Are you wanting to start cycling? Are you more of a road cyclist, or do you prefer mountain, downhill and/or trails? In this article, I intend to bring the two specialities closer together (or further apart, depending on who’s reading it) so that you can decide, or practise both alternately. Mountain biking or road cycling?
What’s clear is that cycling, whichever speciality you choose, is one of the most attractive options for doing sport: it’s a low impact cardiovascular exercise, which will also help you burn fat.
Let’s take a look at the differences between their two main specialities…
What is road cycling?
Road cycling is the speciality determined by the practice of cycling on roads.
Its main feature, key for people who want to start cycling, is that it’s suitable for beginners, as you’re the one to set your own time, duration and above all intensity.
Me he ganado los turrones de esta noche no? 😉 Feliz Navidad amig@s! pic.twitter.com/LScfYbXtcH
— Aleix Espargaró (@AleixEspargaro) December 24, 2020
It’s an important training modality for professional athletes from other sports specialities too: car drivers or motorbikers, for example; who plan their pre-season (and seasonal training) under the cardiovascular demands of cycling, and particularly road cycling.

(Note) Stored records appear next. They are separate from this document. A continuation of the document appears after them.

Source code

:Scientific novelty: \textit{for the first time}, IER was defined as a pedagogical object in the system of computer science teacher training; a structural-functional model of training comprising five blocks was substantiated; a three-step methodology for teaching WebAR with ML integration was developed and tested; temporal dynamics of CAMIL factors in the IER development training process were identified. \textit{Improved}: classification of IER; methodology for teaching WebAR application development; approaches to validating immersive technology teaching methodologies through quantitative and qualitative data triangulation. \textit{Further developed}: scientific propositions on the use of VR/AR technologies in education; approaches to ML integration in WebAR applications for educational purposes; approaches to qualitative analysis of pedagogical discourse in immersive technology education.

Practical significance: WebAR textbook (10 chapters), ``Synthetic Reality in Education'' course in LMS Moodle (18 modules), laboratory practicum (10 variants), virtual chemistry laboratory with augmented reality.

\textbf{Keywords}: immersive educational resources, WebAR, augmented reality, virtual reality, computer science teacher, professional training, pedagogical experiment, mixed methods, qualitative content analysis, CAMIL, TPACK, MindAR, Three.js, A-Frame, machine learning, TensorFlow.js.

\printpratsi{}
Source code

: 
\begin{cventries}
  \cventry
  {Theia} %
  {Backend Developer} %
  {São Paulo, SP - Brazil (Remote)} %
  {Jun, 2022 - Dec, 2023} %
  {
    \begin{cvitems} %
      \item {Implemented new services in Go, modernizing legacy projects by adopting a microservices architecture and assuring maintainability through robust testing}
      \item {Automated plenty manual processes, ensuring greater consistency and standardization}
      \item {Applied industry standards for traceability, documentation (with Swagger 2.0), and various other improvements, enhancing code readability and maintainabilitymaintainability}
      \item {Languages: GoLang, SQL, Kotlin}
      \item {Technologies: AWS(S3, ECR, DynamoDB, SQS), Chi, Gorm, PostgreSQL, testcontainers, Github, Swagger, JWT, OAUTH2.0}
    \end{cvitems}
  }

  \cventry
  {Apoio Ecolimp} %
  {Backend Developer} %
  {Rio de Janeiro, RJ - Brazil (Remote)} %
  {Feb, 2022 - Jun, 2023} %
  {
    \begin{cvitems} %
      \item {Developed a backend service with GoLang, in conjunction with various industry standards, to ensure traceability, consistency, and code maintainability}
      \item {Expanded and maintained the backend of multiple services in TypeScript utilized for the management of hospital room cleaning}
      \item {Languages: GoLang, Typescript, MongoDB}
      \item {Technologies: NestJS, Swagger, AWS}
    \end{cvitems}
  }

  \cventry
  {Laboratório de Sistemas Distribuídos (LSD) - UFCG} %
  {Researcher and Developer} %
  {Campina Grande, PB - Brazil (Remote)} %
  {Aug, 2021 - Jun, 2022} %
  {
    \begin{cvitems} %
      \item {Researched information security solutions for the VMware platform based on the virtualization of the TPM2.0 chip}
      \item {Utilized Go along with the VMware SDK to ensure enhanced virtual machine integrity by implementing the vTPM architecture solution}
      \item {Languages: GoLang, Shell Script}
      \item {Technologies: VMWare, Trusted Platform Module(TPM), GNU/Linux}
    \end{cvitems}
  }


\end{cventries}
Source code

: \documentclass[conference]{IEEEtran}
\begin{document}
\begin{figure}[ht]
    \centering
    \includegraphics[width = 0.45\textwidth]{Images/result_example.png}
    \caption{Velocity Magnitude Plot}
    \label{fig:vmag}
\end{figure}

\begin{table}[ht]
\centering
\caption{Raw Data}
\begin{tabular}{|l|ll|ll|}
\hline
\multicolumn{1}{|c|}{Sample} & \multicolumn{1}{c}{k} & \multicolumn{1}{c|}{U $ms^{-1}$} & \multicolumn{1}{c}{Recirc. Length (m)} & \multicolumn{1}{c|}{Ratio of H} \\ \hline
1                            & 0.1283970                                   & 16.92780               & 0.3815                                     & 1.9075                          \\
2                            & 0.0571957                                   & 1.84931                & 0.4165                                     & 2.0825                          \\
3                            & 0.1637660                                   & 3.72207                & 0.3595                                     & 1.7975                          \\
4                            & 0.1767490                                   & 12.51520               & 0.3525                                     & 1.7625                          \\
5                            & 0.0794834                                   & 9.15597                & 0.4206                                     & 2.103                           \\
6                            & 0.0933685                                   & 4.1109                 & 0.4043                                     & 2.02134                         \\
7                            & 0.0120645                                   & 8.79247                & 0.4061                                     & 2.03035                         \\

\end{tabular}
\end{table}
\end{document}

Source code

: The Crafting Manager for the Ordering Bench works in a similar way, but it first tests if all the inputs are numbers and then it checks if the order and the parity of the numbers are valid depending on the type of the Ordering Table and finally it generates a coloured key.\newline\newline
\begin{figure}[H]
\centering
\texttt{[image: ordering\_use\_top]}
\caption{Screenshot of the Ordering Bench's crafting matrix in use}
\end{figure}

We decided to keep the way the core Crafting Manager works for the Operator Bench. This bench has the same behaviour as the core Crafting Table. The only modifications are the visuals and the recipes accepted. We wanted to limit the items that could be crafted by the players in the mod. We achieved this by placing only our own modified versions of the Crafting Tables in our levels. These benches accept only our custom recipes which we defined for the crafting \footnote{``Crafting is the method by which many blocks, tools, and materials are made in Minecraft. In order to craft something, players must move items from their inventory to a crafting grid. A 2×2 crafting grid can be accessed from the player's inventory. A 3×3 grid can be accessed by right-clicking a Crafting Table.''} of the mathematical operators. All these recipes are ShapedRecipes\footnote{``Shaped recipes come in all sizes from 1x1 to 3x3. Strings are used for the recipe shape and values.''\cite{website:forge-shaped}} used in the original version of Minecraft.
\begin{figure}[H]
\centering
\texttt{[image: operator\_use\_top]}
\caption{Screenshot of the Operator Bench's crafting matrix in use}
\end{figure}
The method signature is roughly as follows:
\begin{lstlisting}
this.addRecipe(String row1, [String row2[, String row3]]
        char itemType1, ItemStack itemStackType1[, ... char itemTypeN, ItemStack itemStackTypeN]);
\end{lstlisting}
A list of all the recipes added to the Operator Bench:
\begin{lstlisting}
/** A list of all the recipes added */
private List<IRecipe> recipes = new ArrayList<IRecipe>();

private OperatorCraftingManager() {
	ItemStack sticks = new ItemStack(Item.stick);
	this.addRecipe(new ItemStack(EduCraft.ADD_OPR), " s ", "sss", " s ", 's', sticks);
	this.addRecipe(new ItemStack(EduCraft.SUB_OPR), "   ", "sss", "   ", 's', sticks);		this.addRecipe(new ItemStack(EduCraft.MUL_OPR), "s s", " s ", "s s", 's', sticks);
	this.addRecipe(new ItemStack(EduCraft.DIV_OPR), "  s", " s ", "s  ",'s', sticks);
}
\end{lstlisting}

Going from less to more is the key! You don’t want to try and o everything in a few days 😉
Keep reading find out my reasoning for the benefits of practicing road cycling.
What is MBT, or mountain biking?
The variant of MTB (meaning Mountain Biking) corresponds to the practice of cycling off-road, including on trails, hills, or any type of terrain that differs from that travelled by motor vehicles.
XC or AM? Have you heard of these types of MTB? Read on.
They are perhaps the best-selling or best-known entry-level bikes, precisely because they’re adaptable to any type of terrain.
The fact is that the MTB speciality has different sub-specialities that open up a wide range of possibilities.
What are the MTB specialities?
- XC or Cross Country: longer distance and less technical, as it runs on tracks and trails, with continuous ascents and descents.
- AM or All Mountain: more technical and shorter distance, as its routes include trials and jumps, among other difficulties. Logically, the technical characteristics of the bicycles in this speciality will be greater than the previous ones.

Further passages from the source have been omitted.